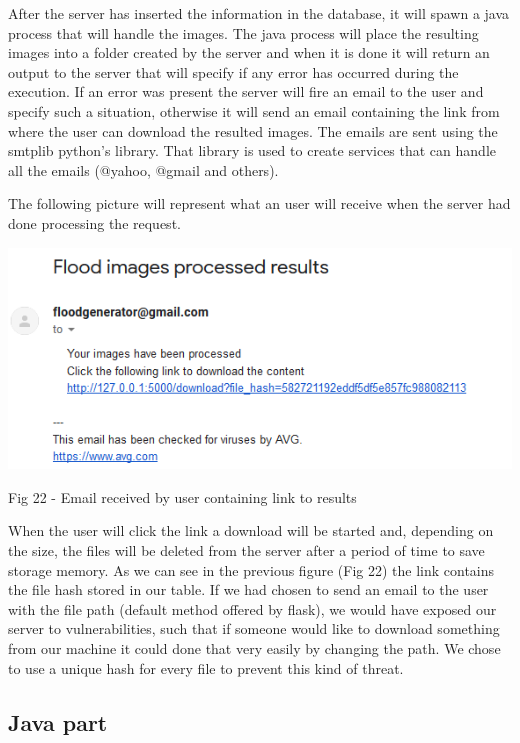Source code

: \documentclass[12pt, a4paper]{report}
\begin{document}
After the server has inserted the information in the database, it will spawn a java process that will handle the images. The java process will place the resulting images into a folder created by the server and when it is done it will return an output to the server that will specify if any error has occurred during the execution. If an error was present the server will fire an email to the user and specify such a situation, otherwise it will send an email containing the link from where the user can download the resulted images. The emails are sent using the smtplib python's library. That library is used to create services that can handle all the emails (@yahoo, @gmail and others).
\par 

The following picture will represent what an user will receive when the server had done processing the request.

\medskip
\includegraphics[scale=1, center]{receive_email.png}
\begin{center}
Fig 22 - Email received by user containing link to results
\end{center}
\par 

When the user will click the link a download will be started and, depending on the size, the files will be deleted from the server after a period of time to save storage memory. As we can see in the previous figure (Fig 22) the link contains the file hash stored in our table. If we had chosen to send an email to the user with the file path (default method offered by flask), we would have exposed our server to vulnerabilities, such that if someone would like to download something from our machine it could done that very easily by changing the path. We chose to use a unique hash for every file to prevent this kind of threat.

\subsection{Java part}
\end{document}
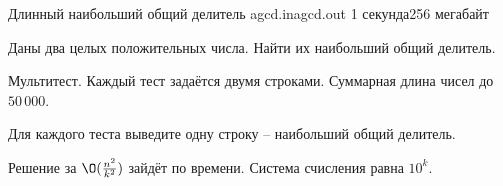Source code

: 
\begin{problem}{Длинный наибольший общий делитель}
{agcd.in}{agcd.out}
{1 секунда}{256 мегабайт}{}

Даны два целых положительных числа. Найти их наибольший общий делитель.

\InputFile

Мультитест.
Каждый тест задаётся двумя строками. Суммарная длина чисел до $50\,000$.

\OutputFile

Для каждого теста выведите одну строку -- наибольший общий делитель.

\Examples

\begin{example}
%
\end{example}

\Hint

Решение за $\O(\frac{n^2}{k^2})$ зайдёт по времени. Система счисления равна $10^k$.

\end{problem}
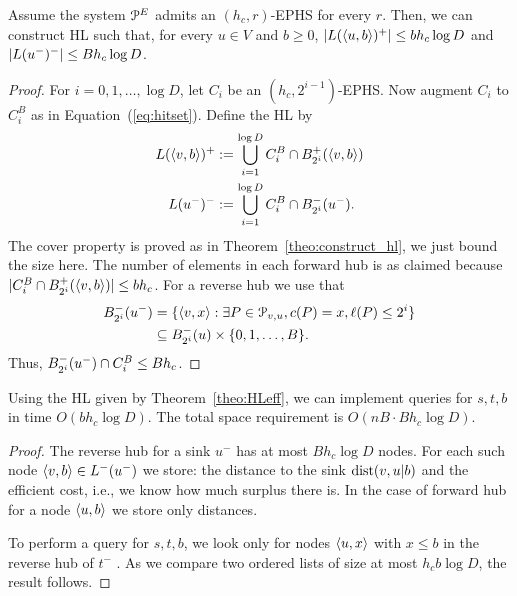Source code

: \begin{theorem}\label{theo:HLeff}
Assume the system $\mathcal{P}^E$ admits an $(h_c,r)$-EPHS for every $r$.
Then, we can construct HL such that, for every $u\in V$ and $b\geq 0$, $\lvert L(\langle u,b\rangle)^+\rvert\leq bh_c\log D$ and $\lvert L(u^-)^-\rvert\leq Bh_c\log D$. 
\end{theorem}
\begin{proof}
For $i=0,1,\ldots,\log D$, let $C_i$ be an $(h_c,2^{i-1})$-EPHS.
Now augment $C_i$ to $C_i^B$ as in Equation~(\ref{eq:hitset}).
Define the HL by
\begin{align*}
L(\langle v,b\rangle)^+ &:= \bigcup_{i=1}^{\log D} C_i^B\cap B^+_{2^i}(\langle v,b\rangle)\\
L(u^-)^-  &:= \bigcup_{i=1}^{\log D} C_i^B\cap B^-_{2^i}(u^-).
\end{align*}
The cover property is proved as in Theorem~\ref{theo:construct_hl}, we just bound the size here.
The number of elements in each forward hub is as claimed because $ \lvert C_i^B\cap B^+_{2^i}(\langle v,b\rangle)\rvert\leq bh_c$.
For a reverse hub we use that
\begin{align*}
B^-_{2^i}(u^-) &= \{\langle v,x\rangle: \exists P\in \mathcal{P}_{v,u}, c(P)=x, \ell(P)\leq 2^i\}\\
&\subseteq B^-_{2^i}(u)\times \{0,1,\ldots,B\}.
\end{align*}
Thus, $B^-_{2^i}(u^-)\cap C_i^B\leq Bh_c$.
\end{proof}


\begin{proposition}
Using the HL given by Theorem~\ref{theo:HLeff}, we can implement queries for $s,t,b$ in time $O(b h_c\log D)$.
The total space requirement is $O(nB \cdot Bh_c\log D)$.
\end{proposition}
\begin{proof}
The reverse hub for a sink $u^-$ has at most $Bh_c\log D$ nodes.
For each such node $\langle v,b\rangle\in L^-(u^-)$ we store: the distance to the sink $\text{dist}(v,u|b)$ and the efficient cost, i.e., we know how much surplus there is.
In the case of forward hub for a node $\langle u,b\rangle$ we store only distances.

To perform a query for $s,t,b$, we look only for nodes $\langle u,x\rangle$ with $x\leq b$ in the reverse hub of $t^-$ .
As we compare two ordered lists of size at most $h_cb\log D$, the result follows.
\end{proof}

__________

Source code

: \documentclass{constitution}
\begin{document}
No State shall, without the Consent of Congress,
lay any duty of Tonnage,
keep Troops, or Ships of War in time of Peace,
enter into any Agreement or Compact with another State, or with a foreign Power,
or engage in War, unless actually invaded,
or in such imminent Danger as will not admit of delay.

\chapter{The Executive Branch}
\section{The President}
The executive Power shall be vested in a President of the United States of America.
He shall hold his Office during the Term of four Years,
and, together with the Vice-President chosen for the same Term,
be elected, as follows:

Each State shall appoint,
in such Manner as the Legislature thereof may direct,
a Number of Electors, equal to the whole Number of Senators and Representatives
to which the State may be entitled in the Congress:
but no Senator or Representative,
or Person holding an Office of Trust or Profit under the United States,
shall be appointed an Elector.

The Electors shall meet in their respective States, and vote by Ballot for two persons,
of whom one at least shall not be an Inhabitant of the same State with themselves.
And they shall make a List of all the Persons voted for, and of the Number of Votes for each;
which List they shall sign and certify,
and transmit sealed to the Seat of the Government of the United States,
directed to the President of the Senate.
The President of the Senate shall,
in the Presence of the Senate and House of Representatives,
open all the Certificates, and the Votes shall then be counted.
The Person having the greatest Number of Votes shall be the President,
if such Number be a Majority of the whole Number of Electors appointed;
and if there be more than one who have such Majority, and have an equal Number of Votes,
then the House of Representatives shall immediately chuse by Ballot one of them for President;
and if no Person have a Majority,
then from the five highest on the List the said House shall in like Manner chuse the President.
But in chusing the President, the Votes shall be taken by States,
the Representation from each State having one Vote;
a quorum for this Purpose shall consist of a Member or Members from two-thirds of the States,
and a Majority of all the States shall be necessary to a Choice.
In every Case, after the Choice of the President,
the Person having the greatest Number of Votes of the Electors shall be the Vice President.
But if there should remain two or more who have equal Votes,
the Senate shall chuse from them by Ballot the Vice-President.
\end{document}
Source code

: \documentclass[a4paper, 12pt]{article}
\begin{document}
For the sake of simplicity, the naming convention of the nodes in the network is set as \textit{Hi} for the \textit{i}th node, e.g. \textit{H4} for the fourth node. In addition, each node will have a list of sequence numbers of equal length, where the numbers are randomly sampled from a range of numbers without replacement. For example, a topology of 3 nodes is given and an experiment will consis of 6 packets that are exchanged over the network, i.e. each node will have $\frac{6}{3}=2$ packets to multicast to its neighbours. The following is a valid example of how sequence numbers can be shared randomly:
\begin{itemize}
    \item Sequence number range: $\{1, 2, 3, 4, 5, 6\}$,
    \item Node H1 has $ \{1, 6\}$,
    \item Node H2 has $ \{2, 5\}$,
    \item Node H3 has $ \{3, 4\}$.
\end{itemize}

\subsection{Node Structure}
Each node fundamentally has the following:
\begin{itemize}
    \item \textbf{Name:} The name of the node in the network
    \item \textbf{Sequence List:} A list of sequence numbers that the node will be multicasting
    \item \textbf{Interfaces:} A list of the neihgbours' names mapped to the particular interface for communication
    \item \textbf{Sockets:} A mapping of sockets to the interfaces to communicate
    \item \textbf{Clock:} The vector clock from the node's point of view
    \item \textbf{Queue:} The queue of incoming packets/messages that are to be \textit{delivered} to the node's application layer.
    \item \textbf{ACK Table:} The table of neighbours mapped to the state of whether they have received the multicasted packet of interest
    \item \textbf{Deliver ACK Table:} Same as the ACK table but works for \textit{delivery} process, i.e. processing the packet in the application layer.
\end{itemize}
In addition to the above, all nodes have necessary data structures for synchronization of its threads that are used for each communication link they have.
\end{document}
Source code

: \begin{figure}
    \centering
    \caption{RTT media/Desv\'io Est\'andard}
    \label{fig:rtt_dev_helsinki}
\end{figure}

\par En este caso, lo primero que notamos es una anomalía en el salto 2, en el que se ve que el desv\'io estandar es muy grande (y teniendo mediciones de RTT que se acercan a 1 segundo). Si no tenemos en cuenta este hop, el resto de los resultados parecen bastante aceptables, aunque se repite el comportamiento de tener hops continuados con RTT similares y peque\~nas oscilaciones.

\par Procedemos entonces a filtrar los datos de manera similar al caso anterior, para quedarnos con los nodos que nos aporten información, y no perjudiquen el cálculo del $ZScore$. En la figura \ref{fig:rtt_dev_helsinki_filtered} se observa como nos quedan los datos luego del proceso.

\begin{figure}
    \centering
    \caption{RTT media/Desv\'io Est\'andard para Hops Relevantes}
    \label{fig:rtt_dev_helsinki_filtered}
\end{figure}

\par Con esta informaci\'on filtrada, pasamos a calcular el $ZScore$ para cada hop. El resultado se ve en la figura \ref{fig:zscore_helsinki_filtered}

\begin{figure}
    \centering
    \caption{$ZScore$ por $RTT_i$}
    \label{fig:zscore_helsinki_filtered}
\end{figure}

__________

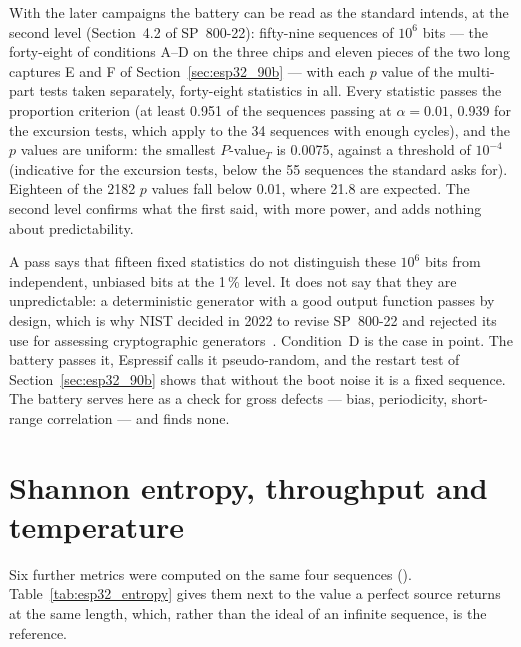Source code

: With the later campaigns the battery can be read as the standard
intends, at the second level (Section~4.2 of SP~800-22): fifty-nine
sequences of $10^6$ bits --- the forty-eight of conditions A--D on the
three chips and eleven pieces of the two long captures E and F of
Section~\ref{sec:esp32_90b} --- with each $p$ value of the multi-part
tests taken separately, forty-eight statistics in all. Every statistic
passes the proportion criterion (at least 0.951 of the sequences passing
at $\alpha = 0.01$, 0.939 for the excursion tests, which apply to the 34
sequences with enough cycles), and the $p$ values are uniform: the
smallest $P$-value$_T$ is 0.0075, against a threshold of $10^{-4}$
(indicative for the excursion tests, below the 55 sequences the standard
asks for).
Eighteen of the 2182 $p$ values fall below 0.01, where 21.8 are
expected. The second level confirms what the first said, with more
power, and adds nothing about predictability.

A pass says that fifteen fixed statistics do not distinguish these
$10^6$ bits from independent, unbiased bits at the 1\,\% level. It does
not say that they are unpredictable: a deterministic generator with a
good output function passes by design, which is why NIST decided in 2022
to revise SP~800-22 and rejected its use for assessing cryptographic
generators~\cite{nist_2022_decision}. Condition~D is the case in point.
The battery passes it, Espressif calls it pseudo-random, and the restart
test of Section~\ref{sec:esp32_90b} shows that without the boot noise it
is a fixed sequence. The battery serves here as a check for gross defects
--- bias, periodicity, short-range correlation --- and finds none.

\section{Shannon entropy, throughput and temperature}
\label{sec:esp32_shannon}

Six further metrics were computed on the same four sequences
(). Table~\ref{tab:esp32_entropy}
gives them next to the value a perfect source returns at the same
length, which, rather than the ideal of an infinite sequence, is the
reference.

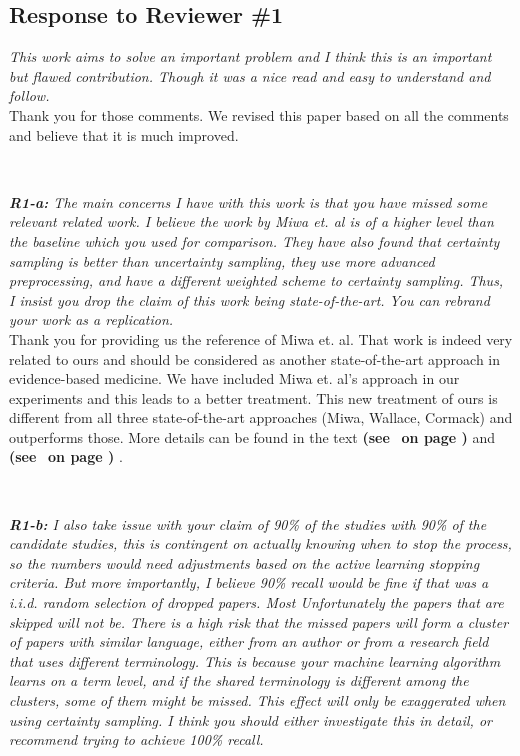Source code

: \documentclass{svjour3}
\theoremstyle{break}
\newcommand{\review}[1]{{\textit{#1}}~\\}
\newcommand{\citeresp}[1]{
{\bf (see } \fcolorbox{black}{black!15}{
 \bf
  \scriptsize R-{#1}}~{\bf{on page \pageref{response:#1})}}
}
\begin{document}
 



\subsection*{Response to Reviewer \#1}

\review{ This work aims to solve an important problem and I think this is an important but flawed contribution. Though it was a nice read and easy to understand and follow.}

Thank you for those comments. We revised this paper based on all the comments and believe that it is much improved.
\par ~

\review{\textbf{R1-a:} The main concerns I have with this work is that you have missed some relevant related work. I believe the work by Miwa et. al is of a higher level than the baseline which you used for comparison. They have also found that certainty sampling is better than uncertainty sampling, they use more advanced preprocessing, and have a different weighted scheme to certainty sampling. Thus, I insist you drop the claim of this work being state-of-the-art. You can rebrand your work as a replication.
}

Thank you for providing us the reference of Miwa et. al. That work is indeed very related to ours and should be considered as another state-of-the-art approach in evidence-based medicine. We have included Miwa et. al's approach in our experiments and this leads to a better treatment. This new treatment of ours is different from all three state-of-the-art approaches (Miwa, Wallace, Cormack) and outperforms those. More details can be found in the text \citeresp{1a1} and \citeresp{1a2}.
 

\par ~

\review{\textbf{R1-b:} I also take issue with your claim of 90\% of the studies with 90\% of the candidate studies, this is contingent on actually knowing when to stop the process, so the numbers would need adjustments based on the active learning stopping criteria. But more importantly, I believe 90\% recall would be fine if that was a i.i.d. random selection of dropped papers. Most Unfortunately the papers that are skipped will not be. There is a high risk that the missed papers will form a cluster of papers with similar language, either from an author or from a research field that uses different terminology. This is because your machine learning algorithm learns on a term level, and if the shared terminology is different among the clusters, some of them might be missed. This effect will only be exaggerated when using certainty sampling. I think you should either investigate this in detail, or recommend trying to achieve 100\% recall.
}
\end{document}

__________

§ TASK TO COMPLETE:
Of the lines above, retype only those from the line containing "Then, we can" through the line containing "The total space", including both, exactly.

§ EXERCISE SOLUTION:
Then, we can construct HL such that, for every $u\in V$ and $b\geq 0$, $\lvert L(\langle u,b\rangle)^+\rvert\leq bh_c\log D$ and $\lvert L(u^-)^-\rvert\leq Bh_c\log D$. 
\end{theorem}
\begin{proof}
For $i=0,1,\ldots,\log D$, let $C_i$ be an $(h_c,2^{i-1})$-EPHS.
Now augment $C_i$ to $C_i^B$ as in Equation~(\ref{eq:hitset}).
Define the HL by
\begin{align*}
L(\langle v,b\rangle)^+ &:= \bigcup_{i=1}^{\log D} C_i^B\cap B^+_{2^i}(\langle v,b\rangle)\\
L(u^-)^-  &:= \bigcup_{i=1}^{\log D} C_i^B\cap B^-_{2^i}(u^-).
\end{align*}
The cover property is proved as in Theorem~\ref{theo:construct_hl}, we just bound the size here.
The number of elements in each forward hub is as claimed because $ \lvert C_i^B\cap B^+_{2^i}(\langle v,b\rangle)\rvert\leq bh_c$.
For a reverse hub we use that
\begin{align*}
B^-_{2^i}(u^-) &= \{\langle v,x\rangle: \exists P\in \mathcal{P}_{v,u}, c(P)=x, \ell(P)\leq 2^i\}\\
&\subseteq B^-_{2^i}(u)\times \{0,1,\ldots,B\}.
\end{align*}
Thus, $B^-_{2^i}(u^-)\cap C_i^B\leq Bh_c$.
\end{proof}


\begin{proposition}
Using the HL given by Theorem~\ref{theo:HLeff}, we can implement queries for $s,t,b$ in time $O(b h_c\log D)$.
The total space requirement is $O(nB \cdot Bh_c\log D)$.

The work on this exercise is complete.